McGovern Still on the Antiwar Path

Tuesday, January 1st, 2008 by RLR

From In These Times
By Laura S. Washington

The old antiwar horse is still kicking.

In 1972, South Dakota Sen. George McGovern (once a World War II bomber pilot) won the Democratic presidential nomination on an antiwar platform. In 2007, he’s still got game.

In March 2007, McGovern called on Vice President Dick Cheney to resign. A month later, opining in the Los Angeles Times, he revisited the trauma of the Vietnam War era and excoriated George W. Bush and Cheney for blithely sacrificing American lives once again. “We, of course, already know that when Cheney endorses a war, he exempts himself from participation,” he wrote. “On second thought, maybe it’s wise to keep Cheney off the battlefield — he might end up shooting his comrades rather than the enemy.”

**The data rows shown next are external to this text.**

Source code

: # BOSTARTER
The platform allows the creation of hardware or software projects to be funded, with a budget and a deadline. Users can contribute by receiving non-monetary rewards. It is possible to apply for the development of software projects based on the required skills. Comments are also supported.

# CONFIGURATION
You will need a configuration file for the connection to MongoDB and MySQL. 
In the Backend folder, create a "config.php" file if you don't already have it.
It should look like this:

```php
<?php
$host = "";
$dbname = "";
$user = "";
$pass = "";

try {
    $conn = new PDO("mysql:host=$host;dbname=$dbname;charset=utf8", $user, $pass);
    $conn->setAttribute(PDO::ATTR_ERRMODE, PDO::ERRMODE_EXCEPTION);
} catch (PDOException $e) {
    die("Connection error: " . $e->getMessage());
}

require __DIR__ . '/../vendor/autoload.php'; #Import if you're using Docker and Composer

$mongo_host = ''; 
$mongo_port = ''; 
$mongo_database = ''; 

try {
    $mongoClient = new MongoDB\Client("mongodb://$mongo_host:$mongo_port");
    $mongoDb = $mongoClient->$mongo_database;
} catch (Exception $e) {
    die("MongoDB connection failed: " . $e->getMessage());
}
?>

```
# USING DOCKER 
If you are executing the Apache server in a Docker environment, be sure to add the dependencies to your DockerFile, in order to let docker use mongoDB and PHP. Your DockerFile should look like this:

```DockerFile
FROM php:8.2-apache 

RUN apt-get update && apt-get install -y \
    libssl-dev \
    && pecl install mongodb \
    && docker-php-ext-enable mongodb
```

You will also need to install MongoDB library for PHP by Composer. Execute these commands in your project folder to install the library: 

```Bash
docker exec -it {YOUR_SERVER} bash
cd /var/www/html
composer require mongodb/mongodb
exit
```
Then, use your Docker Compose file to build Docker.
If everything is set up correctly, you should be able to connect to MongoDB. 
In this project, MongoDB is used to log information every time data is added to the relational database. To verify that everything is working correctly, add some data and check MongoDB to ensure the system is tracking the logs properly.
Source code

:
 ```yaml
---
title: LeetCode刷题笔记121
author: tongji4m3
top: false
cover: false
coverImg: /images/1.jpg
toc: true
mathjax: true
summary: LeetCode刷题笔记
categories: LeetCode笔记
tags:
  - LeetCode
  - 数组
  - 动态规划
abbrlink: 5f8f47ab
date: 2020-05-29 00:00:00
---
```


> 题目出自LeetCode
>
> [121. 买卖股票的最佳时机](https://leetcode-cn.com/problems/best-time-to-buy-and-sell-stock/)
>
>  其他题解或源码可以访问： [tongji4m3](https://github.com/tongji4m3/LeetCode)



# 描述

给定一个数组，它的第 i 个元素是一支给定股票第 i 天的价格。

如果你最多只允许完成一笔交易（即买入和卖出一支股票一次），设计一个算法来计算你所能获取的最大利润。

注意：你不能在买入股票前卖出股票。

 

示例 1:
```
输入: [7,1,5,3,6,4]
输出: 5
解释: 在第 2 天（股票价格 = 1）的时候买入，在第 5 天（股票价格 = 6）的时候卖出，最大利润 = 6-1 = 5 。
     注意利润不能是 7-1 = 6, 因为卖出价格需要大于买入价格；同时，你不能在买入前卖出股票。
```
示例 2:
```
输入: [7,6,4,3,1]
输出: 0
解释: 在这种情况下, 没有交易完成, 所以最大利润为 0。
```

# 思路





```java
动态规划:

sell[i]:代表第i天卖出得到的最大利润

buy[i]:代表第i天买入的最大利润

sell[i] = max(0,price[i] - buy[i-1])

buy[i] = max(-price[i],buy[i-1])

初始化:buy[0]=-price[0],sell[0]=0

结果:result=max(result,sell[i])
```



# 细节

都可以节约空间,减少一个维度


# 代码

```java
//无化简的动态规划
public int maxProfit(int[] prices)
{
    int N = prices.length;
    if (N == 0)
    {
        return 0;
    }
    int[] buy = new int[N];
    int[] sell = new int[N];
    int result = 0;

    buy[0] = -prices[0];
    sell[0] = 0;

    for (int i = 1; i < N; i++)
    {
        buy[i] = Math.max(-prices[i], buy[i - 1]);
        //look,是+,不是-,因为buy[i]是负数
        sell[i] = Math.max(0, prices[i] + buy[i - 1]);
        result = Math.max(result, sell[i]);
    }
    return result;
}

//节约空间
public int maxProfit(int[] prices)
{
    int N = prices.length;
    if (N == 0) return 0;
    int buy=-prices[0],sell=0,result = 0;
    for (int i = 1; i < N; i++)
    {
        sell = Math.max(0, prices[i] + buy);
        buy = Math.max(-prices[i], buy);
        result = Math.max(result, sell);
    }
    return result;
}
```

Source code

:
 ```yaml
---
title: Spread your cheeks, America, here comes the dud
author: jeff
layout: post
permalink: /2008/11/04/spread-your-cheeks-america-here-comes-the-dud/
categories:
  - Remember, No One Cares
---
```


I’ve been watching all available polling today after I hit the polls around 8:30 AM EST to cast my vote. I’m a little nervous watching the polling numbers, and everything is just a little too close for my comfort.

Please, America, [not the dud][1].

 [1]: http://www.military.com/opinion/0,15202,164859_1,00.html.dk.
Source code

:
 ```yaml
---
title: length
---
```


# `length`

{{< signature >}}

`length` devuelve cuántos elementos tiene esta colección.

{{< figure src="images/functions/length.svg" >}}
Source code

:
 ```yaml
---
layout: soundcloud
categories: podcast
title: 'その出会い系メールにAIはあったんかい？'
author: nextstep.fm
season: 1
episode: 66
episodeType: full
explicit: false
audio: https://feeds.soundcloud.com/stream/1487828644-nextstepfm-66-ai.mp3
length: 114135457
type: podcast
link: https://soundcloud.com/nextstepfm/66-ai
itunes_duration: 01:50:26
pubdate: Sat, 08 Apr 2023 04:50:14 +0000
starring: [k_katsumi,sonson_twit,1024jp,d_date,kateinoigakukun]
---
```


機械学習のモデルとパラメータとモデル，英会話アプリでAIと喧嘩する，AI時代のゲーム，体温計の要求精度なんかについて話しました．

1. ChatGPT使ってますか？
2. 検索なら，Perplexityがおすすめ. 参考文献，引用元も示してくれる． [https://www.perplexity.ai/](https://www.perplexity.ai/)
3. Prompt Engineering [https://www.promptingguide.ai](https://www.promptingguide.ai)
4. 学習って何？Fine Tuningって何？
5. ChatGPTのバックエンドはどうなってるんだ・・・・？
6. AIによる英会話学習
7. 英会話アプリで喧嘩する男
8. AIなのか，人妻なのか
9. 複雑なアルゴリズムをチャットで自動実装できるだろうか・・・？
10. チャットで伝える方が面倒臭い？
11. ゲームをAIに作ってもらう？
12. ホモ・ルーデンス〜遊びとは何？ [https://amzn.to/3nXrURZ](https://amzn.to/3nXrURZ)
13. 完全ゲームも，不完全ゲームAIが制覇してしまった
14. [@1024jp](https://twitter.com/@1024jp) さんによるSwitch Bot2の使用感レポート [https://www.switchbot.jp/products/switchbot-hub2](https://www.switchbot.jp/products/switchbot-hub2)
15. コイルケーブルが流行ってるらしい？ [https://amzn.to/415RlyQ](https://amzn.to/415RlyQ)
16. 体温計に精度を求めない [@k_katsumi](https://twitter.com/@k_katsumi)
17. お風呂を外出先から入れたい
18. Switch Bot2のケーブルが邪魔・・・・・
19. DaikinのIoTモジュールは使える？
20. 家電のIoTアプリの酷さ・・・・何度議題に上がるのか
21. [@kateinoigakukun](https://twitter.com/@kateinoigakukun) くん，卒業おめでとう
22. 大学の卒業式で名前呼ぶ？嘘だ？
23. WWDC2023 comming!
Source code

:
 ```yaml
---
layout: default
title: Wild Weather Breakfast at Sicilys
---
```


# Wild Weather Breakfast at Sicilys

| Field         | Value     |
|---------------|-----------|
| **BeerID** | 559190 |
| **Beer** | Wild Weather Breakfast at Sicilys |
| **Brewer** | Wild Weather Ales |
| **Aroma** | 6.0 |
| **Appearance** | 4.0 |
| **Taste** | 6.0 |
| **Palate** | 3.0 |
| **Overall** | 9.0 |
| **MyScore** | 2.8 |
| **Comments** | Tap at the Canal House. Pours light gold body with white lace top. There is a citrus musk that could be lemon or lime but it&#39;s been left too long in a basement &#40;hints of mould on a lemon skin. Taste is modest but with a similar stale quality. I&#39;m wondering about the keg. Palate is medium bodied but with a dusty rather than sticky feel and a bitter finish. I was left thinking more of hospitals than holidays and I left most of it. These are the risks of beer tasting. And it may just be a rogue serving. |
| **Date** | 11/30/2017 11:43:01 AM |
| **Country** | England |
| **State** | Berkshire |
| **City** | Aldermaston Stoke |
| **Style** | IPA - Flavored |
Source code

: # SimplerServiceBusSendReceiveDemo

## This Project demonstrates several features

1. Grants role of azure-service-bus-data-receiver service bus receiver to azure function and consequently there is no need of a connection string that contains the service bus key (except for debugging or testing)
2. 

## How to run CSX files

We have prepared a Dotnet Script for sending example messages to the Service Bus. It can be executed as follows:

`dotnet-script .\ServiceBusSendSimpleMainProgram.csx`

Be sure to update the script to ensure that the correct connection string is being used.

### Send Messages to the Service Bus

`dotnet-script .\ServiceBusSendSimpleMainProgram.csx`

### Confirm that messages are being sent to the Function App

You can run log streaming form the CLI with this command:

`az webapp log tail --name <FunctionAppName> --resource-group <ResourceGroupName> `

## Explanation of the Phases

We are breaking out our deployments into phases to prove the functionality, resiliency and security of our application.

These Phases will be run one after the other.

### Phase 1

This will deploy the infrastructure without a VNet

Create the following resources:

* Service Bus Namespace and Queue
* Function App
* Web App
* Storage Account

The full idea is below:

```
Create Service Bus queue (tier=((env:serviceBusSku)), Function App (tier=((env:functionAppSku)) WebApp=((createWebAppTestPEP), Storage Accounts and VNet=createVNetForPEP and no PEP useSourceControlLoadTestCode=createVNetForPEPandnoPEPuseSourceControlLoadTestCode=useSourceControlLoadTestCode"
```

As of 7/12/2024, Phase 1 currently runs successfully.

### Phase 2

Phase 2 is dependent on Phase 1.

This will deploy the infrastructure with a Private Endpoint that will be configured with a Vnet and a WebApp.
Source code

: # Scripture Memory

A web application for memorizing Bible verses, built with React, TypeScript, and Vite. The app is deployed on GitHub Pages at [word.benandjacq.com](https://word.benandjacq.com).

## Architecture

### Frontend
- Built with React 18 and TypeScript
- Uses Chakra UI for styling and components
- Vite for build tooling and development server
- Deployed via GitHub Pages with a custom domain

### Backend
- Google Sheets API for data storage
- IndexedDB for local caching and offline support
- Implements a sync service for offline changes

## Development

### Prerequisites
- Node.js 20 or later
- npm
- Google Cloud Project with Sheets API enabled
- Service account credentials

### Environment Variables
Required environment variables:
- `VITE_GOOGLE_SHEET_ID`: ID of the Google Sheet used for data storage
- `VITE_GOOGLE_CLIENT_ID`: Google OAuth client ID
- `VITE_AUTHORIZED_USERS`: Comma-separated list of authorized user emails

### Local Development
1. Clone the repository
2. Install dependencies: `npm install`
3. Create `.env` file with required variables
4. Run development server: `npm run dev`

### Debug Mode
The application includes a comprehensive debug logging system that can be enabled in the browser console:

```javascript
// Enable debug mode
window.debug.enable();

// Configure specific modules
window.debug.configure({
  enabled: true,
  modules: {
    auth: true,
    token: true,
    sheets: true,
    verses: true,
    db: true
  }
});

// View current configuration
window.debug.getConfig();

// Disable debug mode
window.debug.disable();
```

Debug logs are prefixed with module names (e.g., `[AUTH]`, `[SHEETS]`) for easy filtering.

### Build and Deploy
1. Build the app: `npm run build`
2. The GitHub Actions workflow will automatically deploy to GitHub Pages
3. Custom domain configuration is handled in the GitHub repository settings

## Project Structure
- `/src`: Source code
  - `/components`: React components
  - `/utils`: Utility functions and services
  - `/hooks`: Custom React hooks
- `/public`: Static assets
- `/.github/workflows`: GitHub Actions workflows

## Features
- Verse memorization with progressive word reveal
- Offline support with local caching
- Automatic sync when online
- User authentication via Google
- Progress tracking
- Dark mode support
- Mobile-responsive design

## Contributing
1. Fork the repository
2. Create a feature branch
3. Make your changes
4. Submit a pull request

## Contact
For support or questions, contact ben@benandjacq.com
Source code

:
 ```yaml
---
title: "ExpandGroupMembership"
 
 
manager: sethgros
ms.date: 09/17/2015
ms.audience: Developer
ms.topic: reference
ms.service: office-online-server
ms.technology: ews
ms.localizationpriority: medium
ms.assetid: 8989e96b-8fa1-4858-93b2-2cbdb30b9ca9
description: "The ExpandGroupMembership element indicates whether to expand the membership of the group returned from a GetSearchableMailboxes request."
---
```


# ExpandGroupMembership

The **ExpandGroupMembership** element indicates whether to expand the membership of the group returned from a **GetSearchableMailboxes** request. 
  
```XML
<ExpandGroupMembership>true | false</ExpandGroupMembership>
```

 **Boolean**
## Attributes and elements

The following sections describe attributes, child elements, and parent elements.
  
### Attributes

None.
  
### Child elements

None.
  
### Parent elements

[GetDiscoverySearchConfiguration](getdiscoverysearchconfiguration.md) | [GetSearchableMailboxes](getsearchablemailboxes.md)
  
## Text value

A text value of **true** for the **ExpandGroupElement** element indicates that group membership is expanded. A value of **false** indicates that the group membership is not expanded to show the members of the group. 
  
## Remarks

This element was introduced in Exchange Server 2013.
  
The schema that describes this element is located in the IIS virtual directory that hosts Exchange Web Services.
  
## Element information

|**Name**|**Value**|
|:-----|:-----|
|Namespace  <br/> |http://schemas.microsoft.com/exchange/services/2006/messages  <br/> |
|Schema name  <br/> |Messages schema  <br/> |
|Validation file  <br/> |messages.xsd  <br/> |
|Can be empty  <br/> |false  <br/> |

For more than a year, the retired senator and former ambassador to the United Nations has been stumping for a book he co-wrote with foreign policy analyst William R. Polk called Out of Iraq: A Practical Plan for Withdrawal Now. He has buttonholed dozens of members of Congress, urging our immediate withdrawal from Iraq.

McGovern lost the presidential election in 1972 because of his conviction that the Vietnam War was wrong. To this day, conservatives blast him for being a liberal anti-American. He’s still not backing down.

“I’m very proud of the things that I stood for in ‘72 and I make no apologies for anything,” McGovern told me in a Nov. 28 phone interview. “I said what I thought was right. And I am proud of what we stood for in that campaign. We didn’t win, but lots of people in history have proposed ideas that were good for the society of their time but weren’t accepted until years later.”